WHAT IS REQUIRED >> Begin at the line containing "变化没有在 WordPress 中显示出来，这是一个可以解决这个问题的策略。" in the entries below and end at the line containing "成品。然后，您的服务器将完成的 HTML 发送到访问者的浏览器，以呈现您的网页。"; transcribe that range exactly and nothing outside it.

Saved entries
———

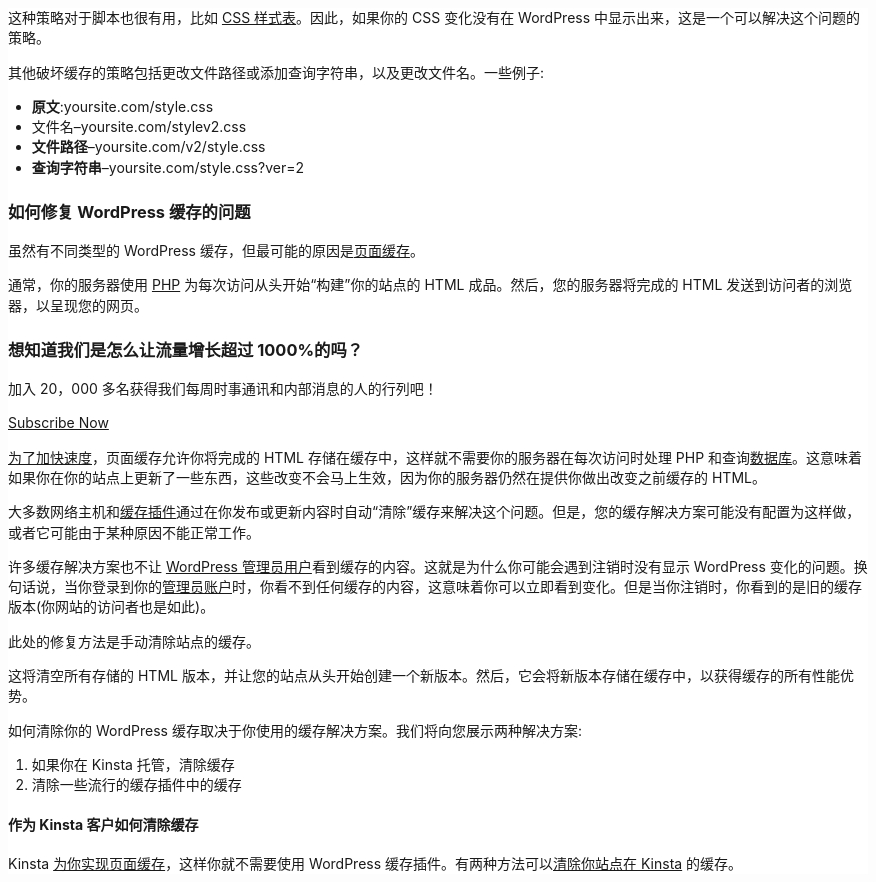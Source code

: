 这种策略对于脚本也很有用，比如 [CSS 样式表](https://kinsta.com/blog/wordpress-css/#wordpress-and-css)。因此，如果你的 CSS 变化没有在 WordPress 中显示出来，这是一个可以解决这个问题的策略。

其他破坏缓存的策略包括更改文件路径或添加查询字符串，以及更改文件名。一些例子:

*   **原文**:yoursite.com/style.css
*   文件名–yoursite.com/stylev2.css
*   **文件路径**–yoursite.com/v2/style.css
*   **查询字符串**–yoursite.com/style.css?ver=2

### 如何修复 WordPress 缓存的问题

虽然有不同类型的 WordPress 缓存，但最可能的原因是[页面缓存](https://kinsta.com/blog/wordpress-cache/#page-cache)。

通常，你的服务器使用 [PHP](https://kinsta.com/knowledgebase/what-is-php/) 为每次访问从头开始“构建”你的站点的 HTML 成品。然后，您的服务器将完成的 HTML 发送到访问者的浏览器，以呈现您的网页。

 <dialog id="newsletter" class="dialog dialog has-dark-blue-background-color email-modal" aria-hidden="true">## 注册订阅时事通讯

<kinsta-form show-name="false" show-phone="false" show-website="false" show-company="false" show-disk-space="false" show-monthly-visits="false" show-number-of-websites="false" show-message="false" submit-button-text="Sign Up Now" submit-button-text-sending="Signing Up..." success-title="Thanks for subscribing!" success-message="Keep an eye out for our next newsletter." terms-template="newsletter" hubspot-source="subscribe_to_newsletter" submit-button-text-loading="Signing Up"></kinsta-form></dialog>

### 想知道我们是怎么让流量增长超过 1000%的吗？

加入 20，000 多名获得我们每周时事通讯和内部消息的人的行列吧！

[Subscribe Now](#newsletter)

[为了加快速度](https://kinsta.com/ebooks/wordpress/speed-up-wordpress/)，页面缓存允许你将完成的 HTML 存储在缓存中，这样就不需要你的服务器在每次访问时处理 PHP 和查询[数据库](https://kinsta.com/knowledgebase/wordpress-database/)。这意味着如果你在你的站点上更新了一些东西，这些改变不会马上生效，因为你的服务器仍然在提供你做出改变之前缓存的 HTML。

大多数网络主机和[缓存插件](https://kinsta.com/blog/wordpress-caching-plugins/)通过在你发布或更新内容时自动“清除”缓存来解决这个问题。但是，您的缓存解决方案可能没有配置为这样做，或者它可能由于某种原因不能正常工作。

许多缓存解决方案也不让 [WordPress 管理员用户](https://kinsta.com/blog/wordpress-user-roles/#administrator)看到缓存的内容。这就是为什么你可能会遇到注销时没有显示 WordPress 变化的问题。换句话说，当你登录到你的[管理员账户](https://kinsta.com/knowledgebase/wordpress-admin/)时，你看不到任何缓存的内容，这意味着你可以立即看到变化。但是当你注销时，你看到的是旧的缓存版本(你网站的访问者也是如此)。

此处的修复方法是手动清除站点的缓存。

这将清空所有存储的 HTML 版本，并让您的站点从头开始创建一个新版本。然后，它会将新版本存储在缓存中，以获得缓存的所有性能优势。

如何清除你的 WordPress 缓存取决于你使用的缓存解决方案。我们将向您展示两种解决方案:

1.  如果你在 Kinsta 托管，清除缓存
2.  清除一些流行的缓存插件中的缓存

#### 作为 Kinsta 客户如何清除缓存

Kinsta [为你实现页面缓存](https://kinsta.com/help/full-page-caching/)，这样你就不需要使用 WordPress 缓存插件。有两种方法可以[清除你站点在 Kinsta](https://kinsta.com/blog/wordpress-clear-cache/) 的缓存。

———

TASK SOLUTION >>
: 这种策略对于脚本也很有用，比如 [CSS 样式表](https://kinsta.com/blog/wordpress-css/#wordpress-and-css)。因此，如果你的 CSS 变化没有在 WordPress 中显示出来，这是一个可以解决这个问题的策略。

其他破坏缓存的策略包括更改文件路径或添加查询字符串，以及更改文件名。一些例子:

*   **原文**:yoursite.com/style.css
*   文件名–yoursite.com/stylev2.css
*   **文件路径**–yoursite.com/v2/style.css
*   **查询字符串**–yoursite.com/style.css?ver=2

### 如何修复 WordPress 缓存的问题

虽然有不同类型的 WordPress 缓存，但最可能的原因是[页面缓存](https://kinsta.com/blog/wordpress-cache/#page-cache)。

通常，你的服务器使用 [PHP](https://kinsta.com/knowledgebase/what-is-php/) 为每次访问从头开始“构建”你的站点的 HTML 成品。然后，您的服务器将完成的 HTML 发送到访问者的浏览器，以呈现您的网页。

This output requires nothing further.